Work order: Word for word, retype every entry in the listing.

■ ■ ■ ■

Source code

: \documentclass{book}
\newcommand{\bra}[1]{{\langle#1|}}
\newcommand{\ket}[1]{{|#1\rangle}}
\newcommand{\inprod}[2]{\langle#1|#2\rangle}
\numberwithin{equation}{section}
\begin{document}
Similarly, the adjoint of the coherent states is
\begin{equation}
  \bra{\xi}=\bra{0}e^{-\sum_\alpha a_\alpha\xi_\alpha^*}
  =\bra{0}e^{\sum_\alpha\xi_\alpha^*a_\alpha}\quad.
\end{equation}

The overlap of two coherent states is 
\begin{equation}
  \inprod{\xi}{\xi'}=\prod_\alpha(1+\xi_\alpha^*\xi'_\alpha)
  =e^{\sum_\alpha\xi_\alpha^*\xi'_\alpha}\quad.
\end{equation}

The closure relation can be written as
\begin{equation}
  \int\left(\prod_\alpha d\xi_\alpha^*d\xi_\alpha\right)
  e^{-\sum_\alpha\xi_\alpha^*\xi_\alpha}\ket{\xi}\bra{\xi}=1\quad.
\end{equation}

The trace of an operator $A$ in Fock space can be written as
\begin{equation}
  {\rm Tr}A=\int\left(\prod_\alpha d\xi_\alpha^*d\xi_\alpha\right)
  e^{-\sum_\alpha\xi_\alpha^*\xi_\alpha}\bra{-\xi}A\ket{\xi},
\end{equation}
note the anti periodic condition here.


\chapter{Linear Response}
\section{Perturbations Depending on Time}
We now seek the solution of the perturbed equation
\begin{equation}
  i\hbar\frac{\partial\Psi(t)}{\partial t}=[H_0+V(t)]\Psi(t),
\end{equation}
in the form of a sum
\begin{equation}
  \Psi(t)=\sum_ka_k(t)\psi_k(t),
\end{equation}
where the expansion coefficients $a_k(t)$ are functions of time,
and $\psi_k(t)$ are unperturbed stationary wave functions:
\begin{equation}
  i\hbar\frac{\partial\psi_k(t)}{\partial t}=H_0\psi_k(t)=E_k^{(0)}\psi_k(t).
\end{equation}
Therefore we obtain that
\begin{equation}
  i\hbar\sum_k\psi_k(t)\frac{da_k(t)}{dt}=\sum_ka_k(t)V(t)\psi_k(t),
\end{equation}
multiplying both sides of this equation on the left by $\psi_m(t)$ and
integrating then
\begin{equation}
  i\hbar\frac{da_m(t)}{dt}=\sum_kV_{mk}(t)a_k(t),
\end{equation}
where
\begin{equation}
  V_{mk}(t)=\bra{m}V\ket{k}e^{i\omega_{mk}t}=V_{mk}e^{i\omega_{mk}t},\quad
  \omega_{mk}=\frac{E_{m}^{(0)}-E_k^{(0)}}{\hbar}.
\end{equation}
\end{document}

■ ■ ■ ■

Answer box:
Source code

: \documentclass{book}
\newcommand{\bra}[1]{{\langle#1|}}
\newcommand{\ket}[1]{{|#1\rangle}}
\newcommand{\inprod}[2]{\langle#1|#2\rangle}
\numberwithin{equation}{section}
\begin{document}
Similarly, the adjoint of the coherent states is
\begin{equation}
  \bra{\xi}=\bra{0}e^{-\sum_\alpha a_\alpha\xi_\alpha^*}
  =\bra{0}e^{\sum_\alpha\xi_\alpha^*a_\alpha}\quad.
\end{equation}

The overlap of two coherent states is 
\begin{equation}
  \inprod{\xi}{\xi'}=\prod_\alpha(1+\xi_\alpha^*\xi'_\alpha)
  =e^{\sum_\alpha\xi_\alpha^*\xi'_\alpha}\quad.
\end{equation}

The closure relation can be written as
\begin{equation}
  \int\left(\prod_\alpha d\xi_\alpha^*d\xi_\alpha\right)
  e^{-\sum_\alpha\xi_\alpha^*\xi_\alpha}\ket{\xi}\bra{\xi}=1\quad.
\end{equation}

The trace of an operator $A$ in Fock space can be written as
\begin{equation}
  {\rm Tr}A=\int\left(\prod_\alpha d\xi_\alpha^*d\xi_\alpha\right)
  e^{-\sum_\alpha\xi_\alpha^*\xi_\alpha}\bra{-\xi}A\ket{\xi},
\end{equation}
note the anti periodic condition here.


\chapter{Linear Response}
\section{Perturbations Depending on Time}
We now seek the solution of the perturbed equation
\begin{equation}
  i\hbar\frac{\partial\Psi(t)}{\partial t}=[H_0+V(t)]\Psi(t),
\end{equation}
in the form of a sum
\begin{equation}
  \Psi(t)=\sum_ka_k(t)\psi_k(t),
\end{equation}
where the expansion coefficients $a_k(t)$ are functions of time,
and $\psi_k(t)$ are unperturbed stationary wave functions:
\begin{equation}
  i\hbar\frac{\partial\psi_k(t)}{\partial t}=H_0\psi_k(t)=E_k^{(0)}\psi_k(t).
\end{equation}
Therefore we obtain that
\begin{equation}
  i\hbar\sum_k\psi_k(t)\frac{da_k(t)}{dt}=\sum_ka_k(t)V(t)\psi_k(t),
\end{equation}
multiplying both sides of this equation on the left by $\psi_m(t)$ and
integrating then
\begin{equation}
  i\hbar\frac{da_m(t)}{dt}=\sum_kV_{mk}(t)a_k(t),
\end{equation}
where
\begin{equation}
  V_{mk}(t)=\bra{m}V\ket{k}e^{i\omega_{mk}t}=V_{mk}e^{i\omega_{mk}t},\quad
  \omega_{mk}=\frac{E_{m}^{(0)}-E_k^{(0)}}{\hbar}.
\end{equation}
\end{document}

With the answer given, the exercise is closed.